DATA FOR THIS EXERCISE ->
---*---

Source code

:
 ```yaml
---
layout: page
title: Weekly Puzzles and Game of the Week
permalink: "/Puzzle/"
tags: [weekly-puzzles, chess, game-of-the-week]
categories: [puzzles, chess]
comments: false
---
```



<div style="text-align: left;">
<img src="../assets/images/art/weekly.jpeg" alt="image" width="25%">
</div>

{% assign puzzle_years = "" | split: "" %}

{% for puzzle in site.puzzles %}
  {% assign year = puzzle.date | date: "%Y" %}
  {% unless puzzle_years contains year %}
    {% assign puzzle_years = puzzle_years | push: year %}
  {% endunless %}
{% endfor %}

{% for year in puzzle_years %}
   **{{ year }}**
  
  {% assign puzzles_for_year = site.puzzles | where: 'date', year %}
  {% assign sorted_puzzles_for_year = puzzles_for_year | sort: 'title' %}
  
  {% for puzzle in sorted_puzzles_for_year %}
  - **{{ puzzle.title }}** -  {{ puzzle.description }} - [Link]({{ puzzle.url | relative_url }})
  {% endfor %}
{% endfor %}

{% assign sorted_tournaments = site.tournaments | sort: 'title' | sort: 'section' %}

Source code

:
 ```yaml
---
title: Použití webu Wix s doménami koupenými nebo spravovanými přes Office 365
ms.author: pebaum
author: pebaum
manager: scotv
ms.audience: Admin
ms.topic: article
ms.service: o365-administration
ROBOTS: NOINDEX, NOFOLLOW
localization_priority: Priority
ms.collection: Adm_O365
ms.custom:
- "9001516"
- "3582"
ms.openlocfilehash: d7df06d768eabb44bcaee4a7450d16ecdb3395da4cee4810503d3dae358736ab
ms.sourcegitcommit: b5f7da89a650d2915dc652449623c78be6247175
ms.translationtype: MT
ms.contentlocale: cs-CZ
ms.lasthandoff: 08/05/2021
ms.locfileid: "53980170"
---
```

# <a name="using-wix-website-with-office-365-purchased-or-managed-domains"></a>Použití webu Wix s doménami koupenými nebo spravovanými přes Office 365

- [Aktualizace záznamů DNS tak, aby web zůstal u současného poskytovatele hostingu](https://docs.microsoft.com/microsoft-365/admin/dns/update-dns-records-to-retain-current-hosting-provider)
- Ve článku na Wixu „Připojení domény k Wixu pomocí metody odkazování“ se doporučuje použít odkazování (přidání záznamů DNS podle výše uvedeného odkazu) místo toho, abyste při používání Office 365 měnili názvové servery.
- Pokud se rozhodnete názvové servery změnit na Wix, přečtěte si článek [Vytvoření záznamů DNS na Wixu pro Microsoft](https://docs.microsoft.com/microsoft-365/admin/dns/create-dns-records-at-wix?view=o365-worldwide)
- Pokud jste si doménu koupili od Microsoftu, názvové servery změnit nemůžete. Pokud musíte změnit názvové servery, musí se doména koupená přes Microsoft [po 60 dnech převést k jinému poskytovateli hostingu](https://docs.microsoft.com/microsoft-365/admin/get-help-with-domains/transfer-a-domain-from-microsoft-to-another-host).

---*---

ACTION ITEM ->
Determine how many lines of the listing above contain the string "spravovanými", and answer with that figure alone.

YOUR SOLUTION ->
2